If you catch yourself typing “my head hurts” into Google, give yourself a little applause: You’re doing a public health service.
One Harvard team created an algorithm that combines Twitter posts, Google searches, and location data to predict flare-ups with 14+ days notice.
Another model from University College London centers on people’s loss of smell, one of the most distinctive COVID-19 symptoms.
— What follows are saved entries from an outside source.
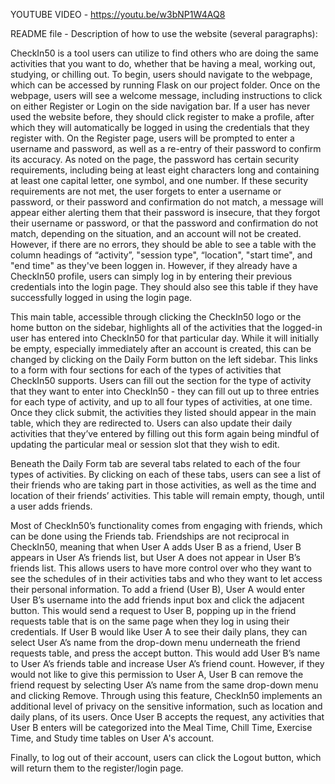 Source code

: YOUTUBE VIDEO - https://youtu.be/w3bNP1W4AQ8

README file - Description of how to use the website (several paragraphs):

CheckIn50 is a tool users can utilize to find others who are doing the same activities that you want to do, whether that be having a meal, working out, studying, or chilling out. To begin, users should navigate to the webpage, which can be accessed by running Flask on our project folder. Once on the webpage, users will see a welcome message, including instructions to click on either Register or Login on the side navigation bar. If a user has never used the website before, they should click register to make a profile, after which they will automatically be logged in using the credentials that they register with. On the Register page, users will be prompted to enter a username and password, as well as a re-entry of their password to confirm its accuracy. As noted on the page, the password has certain security requirements, including being at least eight characters long and containing at least one capital letter, one symbol, and one number. If these security requirements are not met, the user forgets to enter a username or password, or their password and confirmation do not match, a message will appear either alerting them that their password is insecure, that they forgot their username or password, or that the password and confirmation do not match, depending on the situation, and an account will not be created. However, if there are no errors, they should be able to see a table with the column headings of “activity”, "session type", “location", "start time", and "end time" as they've been loggen in. However, if they already have a CheckIn50 profile, users can simply log in by entering their previous credentials into the login page. They should also see this table if they have successfully logged in using the login page.

This main table, accessible through clicking the CheckIn50 logo or the home button on the sidebar, highlights all of the activities that the logged-in user has entered into CheckIn50 for that particular day. While it will initially be empty, especially immediately after an account is created, this can be changed by clicking on the Daily Form button on the left sidebar. This links to a form with four sections for each of the types of activities that CheckIn50 supports. Users can fill out the section for the type of activity that they want to enter into CheckIn50 - they can fill out up to three entries for each type of activity, and up to all four types of activities, at one time. Once they click submit, the activities they listed should appear in the main table, which they are redirected to. Users can also update their daily activities that they’ve entered by filling out this form again being mindful of updating the particular meal or session slot that they wish to edit. 

Beneath the Daily Form tab are several tabs related to each of the four types of activities. By clicking on each of these tabs, users can see a list of their friends who are taking part in those activities, as well as the time and location of their friends’ activities. This table will remain empty, though, until a user adds friends.

Most of CheckIn50’s functionality comes from engaging with friends, which can be done using the Friends tab. Friendships are not reciprocal in CheckIn50, meaning that when User A adds User B as a friend, User B appears in User A’s friends list, but User A does not appear in User B’s friends list. This allows users to have more control over who they want to see the schedules of in their activities tabs and who they want to let access their personal information. To add a friend (User B), User A would enter User B’s username into the add friends input box and click the adjacent button. This would send a request to User B, popping up in the friend requests table that is on the same page when they log in using their credentials. If User B would like User A to see their daily plans, they can select User A’s name from the drop-down menu underneath the friend requests table, and press the accept button. This would add User B’s name to User A’s friends table and increase User A’s friend count. However, if they would not like to give this permission to User A, User B can remove the friend request by selecting User A’s name from the same drop-down menu and clicking Remove. Through using this feature, CheckIn50 implements an additional level of privacy on the sensitive information, such as location and daily plans, of its users. Once User B accepts the request, any activities that User B enters will be categorized into the Meal Time, Chill Time, Exercise Time, and Study time tables on User A's account.

Finally, to log out of their account, users can click the Logout button, which will return them to the register/login page.
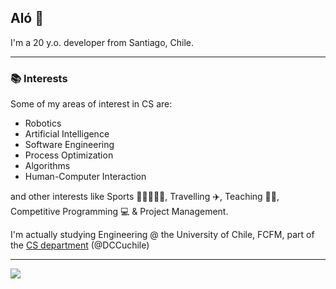 ## Aló 👋 
I'm a 20 y.o. developer from Santiago, Chile.

---
### 📚 Interests
Some of my areas of interest in CS are:
* Robotics
* Artificial Intelligence
* Software Engineering
* Process Optimization
* Algorithms
* Human-Computer Interaction

and other interests like Sports 🎾🏓👟🚴‍♂️, Travelling ✈️, Teaching 👨‍🏫, Competitive Programming 💻 & Project Management.

I'm actually studying Engineering @ the University of Chile, FCFM, part of the [CS department](https://www.dcc.uchile.cl/) (@DCCuchile)

---
![](https://komarev.com/ghpvc/?username=maxfloresv)

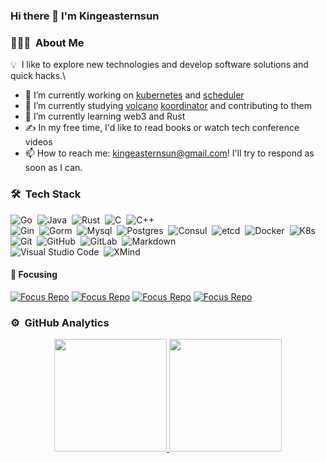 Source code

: 
### Hi there 👋 I'm Kingeasternsun

### 👨🏻‍💻 &nbsp;About Me

💡 &nbsp;I like to explore new technologies and develop software solutions and quick hacks.\
- 🔭 I’m currently working on [kubernetes](https://github.com/kubernetes/kubernetes) and [scheduler](https://github.com/kubernetes/kubernetes/tree/master/pkg/scheduler) 
- 🌱 I’m currently studying [volcano](https://github.com/volcano-sh/volcano) [koordinator](https://github.com/koordinator-sh/koordinator) and contributing to them
- 🌱 I’m currently learning web3 and Rust
- ✍️ In my free time, I'd like to read books or watch tech conference videos
- 📫 How to reach me: kingeasternsun@gmail.com! I'll try to respond as soon as I can.

### 🛠 &nbsp;Tech Stack

![Go](https://img.shields.io/badge/-Go-05122A?style=flat&logo=Go)&nbsp;
![Java](https://img.shields.io/badge/-Java-05122A?style=flat&logo=Java&logoColor=FFA518)&nbsp;
![Rust](https://img.shields.io/badge/-Rust-05122A?style=flat&logo=Rust&logoColor=276DC3)&nbsp;
![C](https://img.shields.io/badge/-C-05122A?style=flat&logo=C&logoColor=A8B9CC)&nbsp;
![C++](https://img.shields.io/badge/-C++-05122A?style=flat&logo=C%2B%2B&logoColor=00599C)\
![Gin](https://img.shields.io/badge/-Gin-05122A?style=flat&logo=Gin)&nbsp;
![Gorm](https://img.shields.io/badge/-Gorm-05122A?style=flat&logo=Gorm)&nbsp;
![Mysql](https://img.shields.io/badge/-Mysql-05122A?style=flat&logo=Mysql&logoColor=092E20)&nbsp;
![Postgres](https://img.shields.io/badge/-Postgres-05122A?style=flat&logo=postgres)&nbsp;
![Consul](https://img.shields.io/badge/-Consul-05122A?style=flat&logo=consul)&nbsp;
![etcd](https://img.shields.io/badge/-etcd-05122A?style=flat&logo=etcd)&nbsp;
![Docker](https://img.shields.io/badge/-Docker-05122A?style=flat&logo=docker)&nbsp;
![K8s](https://img.shields.io/badge/-K8s-05122A?style=flat&logo=K8s&logoColor=563D7C)\
![Git](https://img.shields.io/badge/-Git-05122A?style=flat&logo=git)&nbsp;
![GitHub](https://img.shields.io/badge/-GitHub-05122A?style=flat&logo=github)&nbsp;
![GitLab](https://img.shields.io/badge/-GitLab-05122A?style=flat&logo=gitlab)&nbsp;
![Markdown](https://img.shields.io/badge/-Markdown-05122A?style=flat&logo=markdown)\
![Visual Studio Code](https://img.shields.io/badge/-Visual%20Studio%20Code-05122A?style=flat&logo=visual-studio-code&logoColor=007ACC)&nbsp;
![XMind](https://img.shields.io/badge/-XMind-05122A?style=flat&logo=xmind)

####  :rainbow:  Focusing

[![Focus Repo](https://github-readme-stats.vercel.app/api/pin/?username=kingeasternsun&repo=k8s-scheduler-code-dive)](https://github.com/kingeasternsun/k8s-scheduler-code-dive)
[![Focus Repo](https://github-readme-stats.vercel.app/api/pin/?username=kingeasternsun&repo=leetcode-cn)](https://github.com/kingeasternsun/leetcode-cn)
[![Focus Repo](https://github-readme-stats.vercel.app/api/pin/?username=kingeasternsun&repo=iceberg)](https://github.com/kingeasternsun/iceberg)
[![Focus Repo](https://github-readme-stats.vercel.app/api/pin/?username=kingeasternsun&repo=leveldb-rs)](https://github.com/kingeasternsun/leveldb-rs)


### ⚙️ &nbsp;GitHub Analytics

<p align="center">
<a href="https://github.com/kingeasternsun">
  <img height="180em" src="https://github-readme-stats-eight-theta.vercel.app/api?username=kingeasternsun&show_icons=true&theme=algolia&include_all_commits=true&count_private=true"/>
  <img height="180em" src="https://github-readme-stats-eight-theta.vercel.app/api/top-langs/?username=kingeasternsun&layout=compact&langs_count=6&theme=algolia"/>
</a>
</p>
It watches for a jump in search phrases like “I can’t smell” and “lost my sense of smell.”
So how good are these things at predicting disease? The initial evidence seems promising. “I can’t smell” searches correlated strongly with the peak of infection in Spain, Brazil, Italy, and the UK.
We also already use disease-monitoring systems like HealthMap and ProMED, which scrape the web for a jump in certain keywords to find new diseases.
ProMED first got wind of COVID-19 at the end of December after an uptick in words like “SARS,” “shortness of breath,” and “diarrhea” in social media posts in China.
In 2008, Google researchers built Google Flu Trends, which analyzed the use of 45 search terms to predict flu outbreaks. News outlets dubbed it a failure when Google Flu Trends missed significant case peaks over several years.
But as Alexis Madrigal pointed out, Google Flu Trends wasn’t such a disaster. When you combined Google data with the CDC’s own monitoring system, the combo was state-of-the-art.